Supplied data:
------------------------------

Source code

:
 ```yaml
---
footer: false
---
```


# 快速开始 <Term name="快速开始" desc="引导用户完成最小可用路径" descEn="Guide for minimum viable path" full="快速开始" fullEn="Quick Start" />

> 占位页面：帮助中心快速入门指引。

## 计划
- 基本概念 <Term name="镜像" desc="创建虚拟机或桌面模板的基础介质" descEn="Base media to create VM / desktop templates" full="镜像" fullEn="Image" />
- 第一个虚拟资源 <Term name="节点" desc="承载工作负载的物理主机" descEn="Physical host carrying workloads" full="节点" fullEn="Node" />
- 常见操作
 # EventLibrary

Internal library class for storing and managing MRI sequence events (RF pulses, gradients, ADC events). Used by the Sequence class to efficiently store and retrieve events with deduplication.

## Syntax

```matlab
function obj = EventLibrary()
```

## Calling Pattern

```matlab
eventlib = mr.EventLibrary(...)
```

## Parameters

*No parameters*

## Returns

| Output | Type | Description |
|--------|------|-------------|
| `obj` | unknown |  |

------------------------------

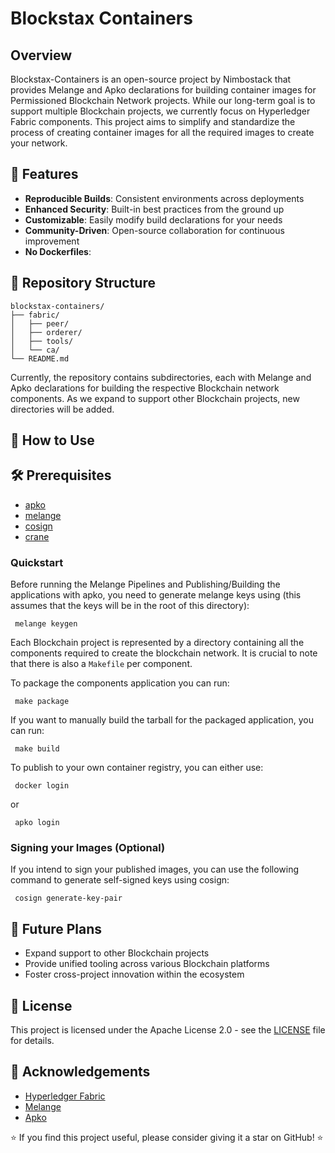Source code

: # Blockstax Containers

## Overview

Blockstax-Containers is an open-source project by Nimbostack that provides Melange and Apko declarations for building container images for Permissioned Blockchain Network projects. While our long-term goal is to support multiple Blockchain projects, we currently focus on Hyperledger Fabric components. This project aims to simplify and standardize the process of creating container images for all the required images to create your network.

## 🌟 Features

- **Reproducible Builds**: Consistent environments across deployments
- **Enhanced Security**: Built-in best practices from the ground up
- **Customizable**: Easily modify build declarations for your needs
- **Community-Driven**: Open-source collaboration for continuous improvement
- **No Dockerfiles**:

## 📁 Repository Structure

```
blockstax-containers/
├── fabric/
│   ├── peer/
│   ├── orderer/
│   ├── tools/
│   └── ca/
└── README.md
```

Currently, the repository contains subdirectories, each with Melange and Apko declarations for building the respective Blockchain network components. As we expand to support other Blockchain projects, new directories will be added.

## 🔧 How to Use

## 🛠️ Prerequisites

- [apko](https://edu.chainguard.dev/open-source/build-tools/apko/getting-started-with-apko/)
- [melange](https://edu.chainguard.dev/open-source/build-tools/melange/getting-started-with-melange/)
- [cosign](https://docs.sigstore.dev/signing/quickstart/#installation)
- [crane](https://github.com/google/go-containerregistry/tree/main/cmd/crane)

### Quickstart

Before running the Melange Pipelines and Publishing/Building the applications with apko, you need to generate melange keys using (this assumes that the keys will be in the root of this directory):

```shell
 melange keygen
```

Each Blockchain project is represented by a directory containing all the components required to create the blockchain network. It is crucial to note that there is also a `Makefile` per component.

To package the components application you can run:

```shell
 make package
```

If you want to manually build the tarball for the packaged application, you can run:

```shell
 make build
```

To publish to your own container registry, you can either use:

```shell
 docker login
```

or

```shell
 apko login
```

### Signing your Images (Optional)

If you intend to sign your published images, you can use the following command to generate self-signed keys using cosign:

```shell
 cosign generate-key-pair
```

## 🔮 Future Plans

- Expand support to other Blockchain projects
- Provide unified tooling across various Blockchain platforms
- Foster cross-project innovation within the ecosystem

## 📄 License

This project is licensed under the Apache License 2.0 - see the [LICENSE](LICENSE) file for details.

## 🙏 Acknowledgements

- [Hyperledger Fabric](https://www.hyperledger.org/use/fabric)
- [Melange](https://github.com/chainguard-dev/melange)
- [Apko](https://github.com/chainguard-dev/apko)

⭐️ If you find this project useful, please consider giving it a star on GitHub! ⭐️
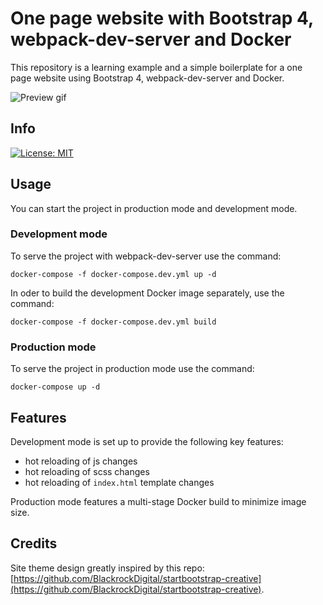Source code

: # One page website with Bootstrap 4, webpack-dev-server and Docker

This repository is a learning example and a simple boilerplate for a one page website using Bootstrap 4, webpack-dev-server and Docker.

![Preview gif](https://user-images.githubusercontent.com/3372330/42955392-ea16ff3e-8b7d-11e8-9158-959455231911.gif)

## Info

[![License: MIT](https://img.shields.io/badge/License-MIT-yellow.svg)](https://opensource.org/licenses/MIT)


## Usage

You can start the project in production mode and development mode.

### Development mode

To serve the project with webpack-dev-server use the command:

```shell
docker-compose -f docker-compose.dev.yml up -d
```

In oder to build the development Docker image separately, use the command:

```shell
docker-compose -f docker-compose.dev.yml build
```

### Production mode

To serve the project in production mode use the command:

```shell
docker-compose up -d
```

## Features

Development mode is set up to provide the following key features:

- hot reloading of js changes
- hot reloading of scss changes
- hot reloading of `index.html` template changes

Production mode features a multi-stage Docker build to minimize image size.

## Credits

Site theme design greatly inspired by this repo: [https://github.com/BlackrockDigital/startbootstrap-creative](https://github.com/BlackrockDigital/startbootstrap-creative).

------------------------------

What this task involves:
Could you output exactly the lines above, from the line with "- Provide unified" up to and including the line with "### Development mode", and nothing else, skipping the pictures?

Task answer:
- Provide unified tooling across various Blockchain platforms
- Foster cross-project innovation within the ecosystem

## 📄 License

This project is licensed under the Apache License 2.0 - see the [LICENSE](LICENSE) file for details.

## 🙏 Acknowledgements

- [Hyperledger Fabric](https://www.hyperledger.org/use/fabric)
- [Melange](https://github.com/chainguard-dev/melange)
- [Apko](https://github.com/chainguard-dev/apko)

⭐️ If you find this project useful, please consider giving it a star on GitHub! ⭐️
Source code

: # One page website with Bootstrap 4, webpack-dev-server and Docker

This repository is a learning example and a simple boilerplate for a one page website using Bootstrap 4, webpack-dev-server and Docker.

![Preview gif](https://user-images.githubusercontent.com/3372330/42955392-ea16ff3e-8b7d-11e8-9158-959455231911.gif)

## Info

[![License: MIT](https://img.shields.io/badge/License-MIT-yellow.svg)](https://opensource.org/licenses/MIT)


## Usage

You can start the project in production mode and development mode.

### Development mode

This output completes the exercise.